JPMorgan is betting that it will have better success on its own, in part by focusing on local providers and partnering directly with provider groups, insurers and other organizations.
The bank, which spends $1.3 billion annually on healthcare for its employees, will seek to improve the way primary care is delivered and enhance the ability of patients to navigate their own care, Mendelson said Wednesday in a phone interview. It will also focus on preventative care in maternal health, cardiovascular disease and diabetes, he said.

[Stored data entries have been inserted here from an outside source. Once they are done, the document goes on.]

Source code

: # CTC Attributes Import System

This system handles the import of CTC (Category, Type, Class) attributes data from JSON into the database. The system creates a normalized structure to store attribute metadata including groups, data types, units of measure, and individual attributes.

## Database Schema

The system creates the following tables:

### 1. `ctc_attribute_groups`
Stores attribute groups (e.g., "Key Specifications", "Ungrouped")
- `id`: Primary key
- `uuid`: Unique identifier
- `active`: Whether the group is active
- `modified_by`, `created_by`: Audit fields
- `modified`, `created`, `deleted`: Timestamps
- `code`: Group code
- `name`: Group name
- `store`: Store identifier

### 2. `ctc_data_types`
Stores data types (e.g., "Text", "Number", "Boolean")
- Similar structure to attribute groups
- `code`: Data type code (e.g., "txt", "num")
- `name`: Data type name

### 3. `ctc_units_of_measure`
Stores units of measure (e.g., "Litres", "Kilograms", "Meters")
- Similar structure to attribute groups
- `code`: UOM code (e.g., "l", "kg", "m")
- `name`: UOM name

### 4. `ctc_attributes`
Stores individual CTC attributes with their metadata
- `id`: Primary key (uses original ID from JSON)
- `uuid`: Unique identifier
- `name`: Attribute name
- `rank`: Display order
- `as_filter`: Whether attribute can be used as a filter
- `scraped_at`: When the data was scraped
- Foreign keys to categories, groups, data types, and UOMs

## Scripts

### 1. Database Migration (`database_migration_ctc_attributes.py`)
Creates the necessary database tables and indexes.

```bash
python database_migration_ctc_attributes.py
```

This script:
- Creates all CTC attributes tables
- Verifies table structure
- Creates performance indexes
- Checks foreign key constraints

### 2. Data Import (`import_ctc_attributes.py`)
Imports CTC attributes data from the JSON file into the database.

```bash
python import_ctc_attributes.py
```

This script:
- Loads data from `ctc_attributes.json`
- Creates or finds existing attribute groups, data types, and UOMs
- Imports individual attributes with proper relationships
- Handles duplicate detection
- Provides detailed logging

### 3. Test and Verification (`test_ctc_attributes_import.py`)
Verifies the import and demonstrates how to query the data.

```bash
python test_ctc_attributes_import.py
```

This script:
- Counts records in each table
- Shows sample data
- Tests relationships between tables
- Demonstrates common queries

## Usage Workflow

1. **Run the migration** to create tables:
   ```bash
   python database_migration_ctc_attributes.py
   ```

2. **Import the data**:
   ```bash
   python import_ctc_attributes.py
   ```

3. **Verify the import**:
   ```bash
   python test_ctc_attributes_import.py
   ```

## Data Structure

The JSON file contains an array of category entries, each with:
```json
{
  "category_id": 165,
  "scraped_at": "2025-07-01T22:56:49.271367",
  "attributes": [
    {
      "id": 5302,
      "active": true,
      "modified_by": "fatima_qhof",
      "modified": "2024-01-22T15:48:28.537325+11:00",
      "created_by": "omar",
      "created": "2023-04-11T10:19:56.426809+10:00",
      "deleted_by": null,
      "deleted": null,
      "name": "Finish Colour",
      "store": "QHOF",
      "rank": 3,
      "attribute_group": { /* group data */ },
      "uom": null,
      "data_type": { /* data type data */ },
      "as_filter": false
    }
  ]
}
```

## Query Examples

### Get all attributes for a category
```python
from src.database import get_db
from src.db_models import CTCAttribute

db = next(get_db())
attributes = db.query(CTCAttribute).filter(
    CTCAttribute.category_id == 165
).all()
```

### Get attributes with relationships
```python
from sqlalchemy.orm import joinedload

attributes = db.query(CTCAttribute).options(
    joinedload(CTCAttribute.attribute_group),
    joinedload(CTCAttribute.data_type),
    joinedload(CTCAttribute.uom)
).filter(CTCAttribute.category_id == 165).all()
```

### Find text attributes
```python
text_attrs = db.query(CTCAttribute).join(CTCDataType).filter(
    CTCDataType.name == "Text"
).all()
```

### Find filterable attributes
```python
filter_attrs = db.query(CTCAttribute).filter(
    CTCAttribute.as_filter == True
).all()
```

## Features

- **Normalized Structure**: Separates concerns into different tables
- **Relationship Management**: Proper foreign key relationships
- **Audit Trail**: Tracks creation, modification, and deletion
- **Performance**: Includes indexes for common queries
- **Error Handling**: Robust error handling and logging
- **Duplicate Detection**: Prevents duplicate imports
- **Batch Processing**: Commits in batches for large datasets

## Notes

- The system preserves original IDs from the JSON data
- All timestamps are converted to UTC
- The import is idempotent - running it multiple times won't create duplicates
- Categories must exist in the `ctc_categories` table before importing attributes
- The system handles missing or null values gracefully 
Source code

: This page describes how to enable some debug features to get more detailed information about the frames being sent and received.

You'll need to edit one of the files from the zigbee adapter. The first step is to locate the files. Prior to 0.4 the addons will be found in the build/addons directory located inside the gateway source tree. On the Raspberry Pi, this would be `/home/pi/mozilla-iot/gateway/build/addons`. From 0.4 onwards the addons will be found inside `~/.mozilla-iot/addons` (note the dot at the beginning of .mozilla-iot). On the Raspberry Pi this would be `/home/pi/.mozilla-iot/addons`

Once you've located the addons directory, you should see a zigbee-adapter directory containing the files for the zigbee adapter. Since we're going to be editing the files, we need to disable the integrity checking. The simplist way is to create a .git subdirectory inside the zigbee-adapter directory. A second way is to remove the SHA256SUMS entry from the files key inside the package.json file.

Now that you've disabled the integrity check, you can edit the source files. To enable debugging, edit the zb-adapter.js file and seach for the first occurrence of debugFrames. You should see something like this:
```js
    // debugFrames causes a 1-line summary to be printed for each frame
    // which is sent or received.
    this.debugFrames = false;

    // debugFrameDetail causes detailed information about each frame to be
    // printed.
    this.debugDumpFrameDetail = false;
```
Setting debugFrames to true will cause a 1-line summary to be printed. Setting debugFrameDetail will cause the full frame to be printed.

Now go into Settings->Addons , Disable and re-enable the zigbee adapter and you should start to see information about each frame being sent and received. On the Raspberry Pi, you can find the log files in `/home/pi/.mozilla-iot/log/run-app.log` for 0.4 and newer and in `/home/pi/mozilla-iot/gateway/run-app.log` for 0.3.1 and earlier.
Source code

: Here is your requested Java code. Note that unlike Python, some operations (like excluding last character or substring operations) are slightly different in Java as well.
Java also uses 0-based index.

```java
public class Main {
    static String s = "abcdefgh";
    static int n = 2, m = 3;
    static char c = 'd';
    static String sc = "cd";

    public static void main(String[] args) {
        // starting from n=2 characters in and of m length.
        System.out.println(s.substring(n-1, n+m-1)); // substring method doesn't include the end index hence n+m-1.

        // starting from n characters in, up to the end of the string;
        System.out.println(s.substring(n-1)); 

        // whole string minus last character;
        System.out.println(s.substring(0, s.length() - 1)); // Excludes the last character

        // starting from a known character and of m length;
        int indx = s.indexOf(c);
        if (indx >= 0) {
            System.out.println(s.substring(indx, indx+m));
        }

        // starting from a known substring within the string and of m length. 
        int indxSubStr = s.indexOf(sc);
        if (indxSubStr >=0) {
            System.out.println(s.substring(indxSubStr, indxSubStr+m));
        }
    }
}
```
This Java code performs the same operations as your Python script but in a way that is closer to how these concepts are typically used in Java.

The new business struck a more collaborative tone than its predecessor; in its release the bank included a statement from the CEO of CVS Health, one of the healthcare companies whose stock was punished when Haven first made headlines in 2018.
“Everything we do, we expect to be doing in partnership with other organizations,” Mendelson said. “We’re not looking to build tools and technologies from scratch, but rather to deploy the best in healthcare to work for us.”
Like its predecessor, Morgan Health isn’t being run to generate a profit, according to Peter Scher, the bank’s vice chairman who has ultimate oversight of the effort.
That makes it somewhat unique as a business within JPMorgan, a powerhouse in both retail and Wall Street banking activities. Instead of being included in one of JPMorgan’s four main revenue-generating divisions, Morgan Health’s results will be reported under the bank’s corporate reporting line.
While the bank will initially focus on employees and their dependents, it aspires to be a model for other employers to emulate and will seek to improve access to healthcare in the communities the bank serves, Scher said.
“The work that we did with Haven reinforced both the opportunities and challenges and we think it was an important step,” Scher said. “If we can capture the innovation happening right now and scale it in a way that benefits our employees and their families, that will be an enormous boost for JPMorgan, and ultimately could be an enormous boost for the country.”